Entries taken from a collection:
::::

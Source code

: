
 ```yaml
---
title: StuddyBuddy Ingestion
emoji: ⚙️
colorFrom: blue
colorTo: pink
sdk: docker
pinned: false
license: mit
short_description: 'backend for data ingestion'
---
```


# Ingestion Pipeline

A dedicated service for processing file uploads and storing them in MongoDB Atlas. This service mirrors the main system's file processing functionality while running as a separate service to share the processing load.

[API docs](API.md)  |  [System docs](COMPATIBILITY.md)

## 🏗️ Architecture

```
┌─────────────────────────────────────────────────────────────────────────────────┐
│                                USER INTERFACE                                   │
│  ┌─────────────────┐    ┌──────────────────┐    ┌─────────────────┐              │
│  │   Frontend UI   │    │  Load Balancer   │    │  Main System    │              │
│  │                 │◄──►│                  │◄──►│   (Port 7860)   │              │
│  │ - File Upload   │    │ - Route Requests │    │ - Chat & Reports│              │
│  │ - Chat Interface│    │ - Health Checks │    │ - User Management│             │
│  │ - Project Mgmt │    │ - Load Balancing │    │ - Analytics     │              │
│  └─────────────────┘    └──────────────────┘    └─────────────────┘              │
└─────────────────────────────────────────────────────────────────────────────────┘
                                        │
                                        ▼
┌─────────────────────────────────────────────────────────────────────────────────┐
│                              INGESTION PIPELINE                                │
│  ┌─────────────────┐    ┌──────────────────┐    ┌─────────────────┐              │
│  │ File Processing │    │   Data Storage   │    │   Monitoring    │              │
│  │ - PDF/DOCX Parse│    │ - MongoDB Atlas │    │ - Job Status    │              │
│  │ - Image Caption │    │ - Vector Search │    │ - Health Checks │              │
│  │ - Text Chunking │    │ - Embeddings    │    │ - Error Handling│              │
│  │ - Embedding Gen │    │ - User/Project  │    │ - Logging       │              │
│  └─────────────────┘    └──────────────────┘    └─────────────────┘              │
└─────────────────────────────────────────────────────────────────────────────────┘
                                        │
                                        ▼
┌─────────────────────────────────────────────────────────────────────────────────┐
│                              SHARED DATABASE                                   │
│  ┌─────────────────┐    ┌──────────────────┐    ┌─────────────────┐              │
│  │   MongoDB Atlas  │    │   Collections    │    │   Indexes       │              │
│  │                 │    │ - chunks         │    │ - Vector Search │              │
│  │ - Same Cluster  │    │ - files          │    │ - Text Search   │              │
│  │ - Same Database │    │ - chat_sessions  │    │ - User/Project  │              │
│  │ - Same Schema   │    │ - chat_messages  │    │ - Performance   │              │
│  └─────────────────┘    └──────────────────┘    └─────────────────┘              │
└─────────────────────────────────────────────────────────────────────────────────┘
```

::::

PROMPT:
The word "Same" appears in some lines of the data. Copy every one of those lines.

RESPONSE TO THIS EXERCISE:
│  │ - Same Cluster  │    │ - files          │    │ - Text Search   │              │
│  │ - Same Database │    │ - chat_sessions  │    │ - User/Project  │              │
│  │ - Same Schema   │    │ - chat_messages  │    │ - Performance   │              │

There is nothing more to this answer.